Once you reach the line containing "- How can I" in the entries below, write out that line and each one after it down to the line containing "Opencast Nexus mirrors", exactly and with nothing added.

# Input records
+++

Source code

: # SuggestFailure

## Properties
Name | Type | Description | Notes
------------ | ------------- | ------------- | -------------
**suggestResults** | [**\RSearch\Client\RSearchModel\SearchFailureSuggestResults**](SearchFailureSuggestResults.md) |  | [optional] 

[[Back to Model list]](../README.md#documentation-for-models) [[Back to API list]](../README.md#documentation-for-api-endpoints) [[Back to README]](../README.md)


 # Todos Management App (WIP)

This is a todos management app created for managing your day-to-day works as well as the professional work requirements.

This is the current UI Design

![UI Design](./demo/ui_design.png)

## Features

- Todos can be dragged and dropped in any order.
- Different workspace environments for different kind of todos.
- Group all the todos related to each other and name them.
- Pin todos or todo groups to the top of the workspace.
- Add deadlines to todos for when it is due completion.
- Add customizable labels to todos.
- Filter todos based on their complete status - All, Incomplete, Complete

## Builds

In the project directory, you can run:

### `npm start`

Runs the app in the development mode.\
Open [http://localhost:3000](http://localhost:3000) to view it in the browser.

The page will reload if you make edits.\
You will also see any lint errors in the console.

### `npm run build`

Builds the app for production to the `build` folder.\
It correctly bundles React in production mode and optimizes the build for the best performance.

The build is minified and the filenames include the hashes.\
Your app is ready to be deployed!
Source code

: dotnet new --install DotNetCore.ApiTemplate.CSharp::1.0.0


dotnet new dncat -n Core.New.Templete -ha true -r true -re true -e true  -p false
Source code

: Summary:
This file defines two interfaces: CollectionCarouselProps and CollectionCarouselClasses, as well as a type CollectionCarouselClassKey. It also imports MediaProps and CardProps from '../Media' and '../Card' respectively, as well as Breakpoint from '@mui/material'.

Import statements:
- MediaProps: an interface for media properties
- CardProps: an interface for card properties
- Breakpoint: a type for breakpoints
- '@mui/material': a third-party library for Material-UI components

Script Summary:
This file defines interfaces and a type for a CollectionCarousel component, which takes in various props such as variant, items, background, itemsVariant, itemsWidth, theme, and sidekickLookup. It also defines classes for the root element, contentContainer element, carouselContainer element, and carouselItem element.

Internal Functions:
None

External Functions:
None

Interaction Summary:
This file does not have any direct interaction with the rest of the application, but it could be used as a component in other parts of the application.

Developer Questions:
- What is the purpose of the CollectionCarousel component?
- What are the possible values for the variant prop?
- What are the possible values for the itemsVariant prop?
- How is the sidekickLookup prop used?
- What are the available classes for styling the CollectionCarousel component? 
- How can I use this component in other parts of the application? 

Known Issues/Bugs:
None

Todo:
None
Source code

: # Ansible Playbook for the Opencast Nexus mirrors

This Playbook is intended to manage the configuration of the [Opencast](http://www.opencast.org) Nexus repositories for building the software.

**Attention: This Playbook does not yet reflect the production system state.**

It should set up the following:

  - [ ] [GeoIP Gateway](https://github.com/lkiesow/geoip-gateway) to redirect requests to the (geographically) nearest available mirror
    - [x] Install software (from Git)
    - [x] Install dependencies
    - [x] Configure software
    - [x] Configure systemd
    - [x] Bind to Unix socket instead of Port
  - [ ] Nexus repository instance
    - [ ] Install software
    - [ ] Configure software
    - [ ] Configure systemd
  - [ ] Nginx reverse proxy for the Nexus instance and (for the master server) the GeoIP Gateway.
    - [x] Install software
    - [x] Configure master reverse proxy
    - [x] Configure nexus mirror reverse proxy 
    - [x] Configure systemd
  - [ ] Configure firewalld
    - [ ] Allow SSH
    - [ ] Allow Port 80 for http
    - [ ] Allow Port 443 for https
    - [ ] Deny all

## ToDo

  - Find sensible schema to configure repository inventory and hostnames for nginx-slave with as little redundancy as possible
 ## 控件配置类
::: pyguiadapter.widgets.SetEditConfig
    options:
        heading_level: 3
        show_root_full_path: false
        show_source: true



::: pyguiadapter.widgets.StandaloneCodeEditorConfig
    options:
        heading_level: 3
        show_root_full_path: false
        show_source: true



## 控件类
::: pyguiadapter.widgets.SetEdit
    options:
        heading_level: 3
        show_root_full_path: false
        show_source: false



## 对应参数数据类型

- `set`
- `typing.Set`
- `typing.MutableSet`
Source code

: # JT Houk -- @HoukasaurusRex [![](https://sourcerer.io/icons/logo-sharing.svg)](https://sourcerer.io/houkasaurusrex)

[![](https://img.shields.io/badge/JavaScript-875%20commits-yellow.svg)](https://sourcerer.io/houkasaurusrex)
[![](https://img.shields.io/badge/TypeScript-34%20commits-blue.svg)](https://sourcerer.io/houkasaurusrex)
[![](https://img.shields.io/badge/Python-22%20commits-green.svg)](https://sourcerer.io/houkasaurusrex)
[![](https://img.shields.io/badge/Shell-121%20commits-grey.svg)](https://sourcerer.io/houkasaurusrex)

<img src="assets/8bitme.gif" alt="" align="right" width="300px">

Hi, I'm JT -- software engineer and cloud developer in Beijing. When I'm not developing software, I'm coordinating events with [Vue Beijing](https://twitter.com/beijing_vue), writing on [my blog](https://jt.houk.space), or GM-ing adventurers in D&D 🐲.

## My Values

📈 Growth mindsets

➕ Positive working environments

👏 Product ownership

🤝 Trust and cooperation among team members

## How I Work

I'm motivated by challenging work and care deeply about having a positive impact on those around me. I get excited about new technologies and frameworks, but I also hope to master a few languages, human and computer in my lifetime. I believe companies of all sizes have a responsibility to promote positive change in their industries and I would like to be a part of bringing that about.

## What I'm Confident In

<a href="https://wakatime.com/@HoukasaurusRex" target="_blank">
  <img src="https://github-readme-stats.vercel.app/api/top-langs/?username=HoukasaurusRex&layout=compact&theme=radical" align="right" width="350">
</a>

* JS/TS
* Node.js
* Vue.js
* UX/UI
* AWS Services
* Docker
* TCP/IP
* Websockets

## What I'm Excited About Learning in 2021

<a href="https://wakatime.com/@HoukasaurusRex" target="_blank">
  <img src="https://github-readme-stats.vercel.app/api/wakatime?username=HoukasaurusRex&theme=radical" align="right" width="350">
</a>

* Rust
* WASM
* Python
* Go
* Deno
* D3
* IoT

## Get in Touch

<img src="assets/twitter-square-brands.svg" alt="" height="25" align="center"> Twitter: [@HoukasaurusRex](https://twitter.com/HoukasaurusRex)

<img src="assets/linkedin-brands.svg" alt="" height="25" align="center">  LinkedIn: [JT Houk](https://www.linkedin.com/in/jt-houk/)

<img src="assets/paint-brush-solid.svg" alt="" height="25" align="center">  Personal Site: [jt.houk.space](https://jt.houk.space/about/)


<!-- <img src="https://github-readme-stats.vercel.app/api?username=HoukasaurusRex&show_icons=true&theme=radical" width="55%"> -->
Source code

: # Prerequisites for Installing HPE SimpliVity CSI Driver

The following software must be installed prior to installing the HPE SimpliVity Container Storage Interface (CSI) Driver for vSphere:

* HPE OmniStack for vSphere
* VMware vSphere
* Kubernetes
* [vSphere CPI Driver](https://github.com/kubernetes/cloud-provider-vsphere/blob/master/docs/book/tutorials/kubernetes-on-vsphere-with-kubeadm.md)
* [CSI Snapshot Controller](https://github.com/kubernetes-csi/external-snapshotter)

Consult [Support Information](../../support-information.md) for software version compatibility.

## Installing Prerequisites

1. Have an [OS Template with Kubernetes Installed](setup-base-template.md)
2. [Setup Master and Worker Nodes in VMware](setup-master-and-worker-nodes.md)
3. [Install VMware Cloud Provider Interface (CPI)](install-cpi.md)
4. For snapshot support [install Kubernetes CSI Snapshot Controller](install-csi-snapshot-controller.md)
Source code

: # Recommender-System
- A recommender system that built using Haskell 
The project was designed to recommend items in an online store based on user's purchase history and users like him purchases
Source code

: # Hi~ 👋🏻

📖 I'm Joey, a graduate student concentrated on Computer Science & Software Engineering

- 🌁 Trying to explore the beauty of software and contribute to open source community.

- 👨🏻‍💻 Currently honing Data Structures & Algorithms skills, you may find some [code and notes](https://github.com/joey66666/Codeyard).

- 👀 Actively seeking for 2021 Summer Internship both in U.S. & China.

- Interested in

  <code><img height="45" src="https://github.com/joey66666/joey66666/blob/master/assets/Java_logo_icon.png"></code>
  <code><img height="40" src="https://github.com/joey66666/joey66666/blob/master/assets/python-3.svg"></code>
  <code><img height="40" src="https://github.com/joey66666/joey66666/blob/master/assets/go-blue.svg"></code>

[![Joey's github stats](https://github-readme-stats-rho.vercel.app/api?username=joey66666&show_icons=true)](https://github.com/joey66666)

+++

# Written solution
- How can I use this component in other parts of the application? 

Known Issues/Bugs:
None

Todo:
None
Source code

: # Ansible Playbook for the Opencast Nexus mirrors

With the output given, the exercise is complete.